E’ molto probabile che le produzioni di Termini Imerese ora vengano trasferite nei Balcani occidentali, in Serbia per la precisione, nazione che proprio oggi con la presentazione della domanda di adesione ha iniziato il proprio percorso verso l’integrazione nell’Unione europea.
La Fiat, come ben si ricorderà, ha appena rilevato la società automobilistica serba Zastava, una volta proprietà dello stato jugoslavo. Già da oggi la Zastava produce Fiat Punto ed un domani inizierà pure la produzione delle Lancia Y10, con il chiaro intento di penetrare nel mercato automobilistico dell’Europa centro- orientale per ora predominio, per ciò che concerne le utilitarie, di Volkswagen, che in Repubblica ceca fabbrica le Skoda, e Renault, proprietaria della romena Dacia.
La casa automobilistica torinese però ben si guarderà dal conferire alla casa serba il proprio marchio, preferendo mantenerne l’autonomia al fine di continuare a riscuotere le sovvenzioni da parte dello stato balcanico.
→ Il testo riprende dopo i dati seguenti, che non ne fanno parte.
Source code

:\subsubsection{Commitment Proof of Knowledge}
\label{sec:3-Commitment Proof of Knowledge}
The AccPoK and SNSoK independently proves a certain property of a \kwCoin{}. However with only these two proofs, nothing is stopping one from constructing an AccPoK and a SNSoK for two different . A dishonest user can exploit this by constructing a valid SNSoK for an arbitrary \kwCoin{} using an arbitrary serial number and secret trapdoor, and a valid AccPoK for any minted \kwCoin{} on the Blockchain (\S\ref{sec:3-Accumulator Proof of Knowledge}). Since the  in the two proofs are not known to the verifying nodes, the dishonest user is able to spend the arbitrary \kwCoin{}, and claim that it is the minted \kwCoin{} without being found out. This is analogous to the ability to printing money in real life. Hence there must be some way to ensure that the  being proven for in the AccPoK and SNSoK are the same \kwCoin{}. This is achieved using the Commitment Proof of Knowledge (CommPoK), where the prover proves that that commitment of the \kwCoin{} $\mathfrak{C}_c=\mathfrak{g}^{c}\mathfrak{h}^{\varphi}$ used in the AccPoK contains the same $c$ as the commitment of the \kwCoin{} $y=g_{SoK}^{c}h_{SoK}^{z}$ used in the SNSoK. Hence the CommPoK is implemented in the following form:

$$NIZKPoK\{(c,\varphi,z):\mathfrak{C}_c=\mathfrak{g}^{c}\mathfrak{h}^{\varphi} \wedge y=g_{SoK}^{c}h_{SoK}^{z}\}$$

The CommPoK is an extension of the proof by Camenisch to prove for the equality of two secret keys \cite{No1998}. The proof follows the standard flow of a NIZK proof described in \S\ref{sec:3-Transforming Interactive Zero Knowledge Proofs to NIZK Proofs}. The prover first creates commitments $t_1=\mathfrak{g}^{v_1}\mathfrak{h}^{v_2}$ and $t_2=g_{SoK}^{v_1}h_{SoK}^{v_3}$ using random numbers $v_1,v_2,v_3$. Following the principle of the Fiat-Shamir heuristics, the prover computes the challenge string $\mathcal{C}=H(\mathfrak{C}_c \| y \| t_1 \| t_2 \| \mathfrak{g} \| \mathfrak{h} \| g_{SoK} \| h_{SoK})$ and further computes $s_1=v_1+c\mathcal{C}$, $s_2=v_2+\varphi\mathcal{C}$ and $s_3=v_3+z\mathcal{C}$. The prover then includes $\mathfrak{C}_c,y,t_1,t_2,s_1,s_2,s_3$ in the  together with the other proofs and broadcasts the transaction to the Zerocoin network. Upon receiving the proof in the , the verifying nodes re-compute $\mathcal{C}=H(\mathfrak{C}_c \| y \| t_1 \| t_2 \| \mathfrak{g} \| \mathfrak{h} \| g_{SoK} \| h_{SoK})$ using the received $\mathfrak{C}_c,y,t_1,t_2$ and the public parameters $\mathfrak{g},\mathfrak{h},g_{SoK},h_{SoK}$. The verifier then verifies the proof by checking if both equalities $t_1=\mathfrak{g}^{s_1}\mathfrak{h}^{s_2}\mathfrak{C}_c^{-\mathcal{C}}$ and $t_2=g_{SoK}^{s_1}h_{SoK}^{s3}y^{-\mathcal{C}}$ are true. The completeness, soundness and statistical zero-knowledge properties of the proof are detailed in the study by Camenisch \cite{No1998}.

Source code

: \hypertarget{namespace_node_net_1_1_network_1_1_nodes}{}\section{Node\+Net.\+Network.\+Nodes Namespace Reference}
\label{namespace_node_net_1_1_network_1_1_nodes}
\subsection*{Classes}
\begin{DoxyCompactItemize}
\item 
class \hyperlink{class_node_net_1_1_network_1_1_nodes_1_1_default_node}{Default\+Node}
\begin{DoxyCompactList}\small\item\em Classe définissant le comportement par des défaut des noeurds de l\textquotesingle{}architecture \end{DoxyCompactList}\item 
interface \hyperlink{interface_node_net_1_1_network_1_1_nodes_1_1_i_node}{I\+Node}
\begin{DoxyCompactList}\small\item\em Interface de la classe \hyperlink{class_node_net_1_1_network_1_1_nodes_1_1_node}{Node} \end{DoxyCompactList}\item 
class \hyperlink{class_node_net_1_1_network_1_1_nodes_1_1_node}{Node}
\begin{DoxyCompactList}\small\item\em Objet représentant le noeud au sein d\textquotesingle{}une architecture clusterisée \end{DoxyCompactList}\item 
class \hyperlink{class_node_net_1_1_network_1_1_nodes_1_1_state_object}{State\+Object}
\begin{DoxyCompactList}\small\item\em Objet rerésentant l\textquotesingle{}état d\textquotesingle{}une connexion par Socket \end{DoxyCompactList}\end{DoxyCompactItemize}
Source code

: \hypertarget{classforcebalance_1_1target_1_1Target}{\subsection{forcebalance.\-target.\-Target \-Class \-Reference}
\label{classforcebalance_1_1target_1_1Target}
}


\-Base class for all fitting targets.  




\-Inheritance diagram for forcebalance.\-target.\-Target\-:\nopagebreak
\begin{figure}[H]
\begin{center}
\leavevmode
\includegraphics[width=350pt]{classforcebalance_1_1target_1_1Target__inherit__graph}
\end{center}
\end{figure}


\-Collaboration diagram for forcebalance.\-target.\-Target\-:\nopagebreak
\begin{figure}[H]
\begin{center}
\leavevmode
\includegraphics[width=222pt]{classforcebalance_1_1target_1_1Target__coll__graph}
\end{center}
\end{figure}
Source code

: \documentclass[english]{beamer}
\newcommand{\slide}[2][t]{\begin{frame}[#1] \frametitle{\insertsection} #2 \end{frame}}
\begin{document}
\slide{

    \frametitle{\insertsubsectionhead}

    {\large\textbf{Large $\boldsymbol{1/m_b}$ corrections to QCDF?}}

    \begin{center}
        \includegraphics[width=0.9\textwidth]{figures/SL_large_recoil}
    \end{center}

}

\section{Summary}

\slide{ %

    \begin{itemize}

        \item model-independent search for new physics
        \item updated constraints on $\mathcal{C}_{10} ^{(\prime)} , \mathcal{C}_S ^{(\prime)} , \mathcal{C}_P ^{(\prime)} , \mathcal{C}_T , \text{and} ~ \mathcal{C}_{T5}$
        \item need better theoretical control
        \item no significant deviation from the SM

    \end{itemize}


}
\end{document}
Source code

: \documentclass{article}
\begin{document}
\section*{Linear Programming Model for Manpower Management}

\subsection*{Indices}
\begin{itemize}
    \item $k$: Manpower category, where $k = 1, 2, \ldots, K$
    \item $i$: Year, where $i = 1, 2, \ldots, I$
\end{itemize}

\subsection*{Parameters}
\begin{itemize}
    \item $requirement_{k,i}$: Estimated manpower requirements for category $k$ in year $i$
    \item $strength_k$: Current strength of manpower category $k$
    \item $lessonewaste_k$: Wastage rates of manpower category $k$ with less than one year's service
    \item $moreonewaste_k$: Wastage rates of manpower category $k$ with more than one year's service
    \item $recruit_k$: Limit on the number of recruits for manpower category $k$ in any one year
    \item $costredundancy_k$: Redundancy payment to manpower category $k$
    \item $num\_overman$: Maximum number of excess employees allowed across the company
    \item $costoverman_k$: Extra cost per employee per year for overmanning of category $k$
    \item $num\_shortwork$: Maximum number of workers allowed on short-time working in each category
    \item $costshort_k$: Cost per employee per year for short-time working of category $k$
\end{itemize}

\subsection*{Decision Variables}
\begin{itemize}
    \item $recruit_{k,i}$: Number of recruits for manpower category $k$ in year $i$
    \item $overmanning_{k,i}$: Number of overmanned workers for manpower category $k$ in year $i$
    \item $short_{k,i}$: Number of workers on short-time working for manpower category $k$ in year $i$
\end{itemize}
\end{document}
La Zastava, dunque, godrà dei vantaggi derivanti dalla chiusura dello stabilimento siciliano insieme all’importante città industriale di Kragujevac pesantemente bombardata ai tempi dell’intervento Nato contro Belgrado proprio a causa della presenza di quegli impianti industriali.
Che cosa dunque ha spinto la Fiat, e nella fattispecie il suo Amministratore delegato Sergio Marchionne, a preferire Belgrado all’Italia insulare, e nella fattispecie alla Sicilia?
Certamente tra i tanti fattori che hanno consigliato la maggiore società industriale privata italiana a disimpegnarsi da Termini Imerese, nonostante le ammonizioni in senso contrario del Ministro alle Attività produttive Claudio Scajola, uno dei più importanti è quello di poter godere in Serbia, nazione che ancora per un certo numero di anni continuerà a rimanere extra- comunitaria, di quegli aiuti di Stato ormai da tempo vietati nei ventisette paesi dell’Unione europea.
Basso costo del lavoro, possibilità di continuare ad operare lo sfruttamento massiccio della forza- lavoro, facile accesso ai doviziosi aiuti economici che Bruxelles accorda a quelle nazioni che hanno stretto con l’Unione europea accordi di stabilizzazione finalizzati ad una futura integrazione in essa, e ieri la Serbia ha presentato domanda di adesione all’Unione, stanno inducendo molti imprenditori italiani ad abbandonare persino la sicura Timisoara, e la regione circostante del Banato, in favore della serba Vojvodina dal momento che, con l’ingresso della Romania nell’Europa a ventisette, ormai investire dalle parti di Bucarest non conviene più come una volta.
Intanto in terra di Sicilia da ieri quasi millecinquecento famiglie, sono duemila con l’indotto, non hanno più certezze circa il loro futuro: il pericolo che in parte possano cadere in mano alle sirene della criminalità organizzata in una terra dove quasi un giovane su due è disoccupato sono, purtroppo, altissime e nulla sinora è riuscito a far recedere il Signor Fiat dal proprio intento.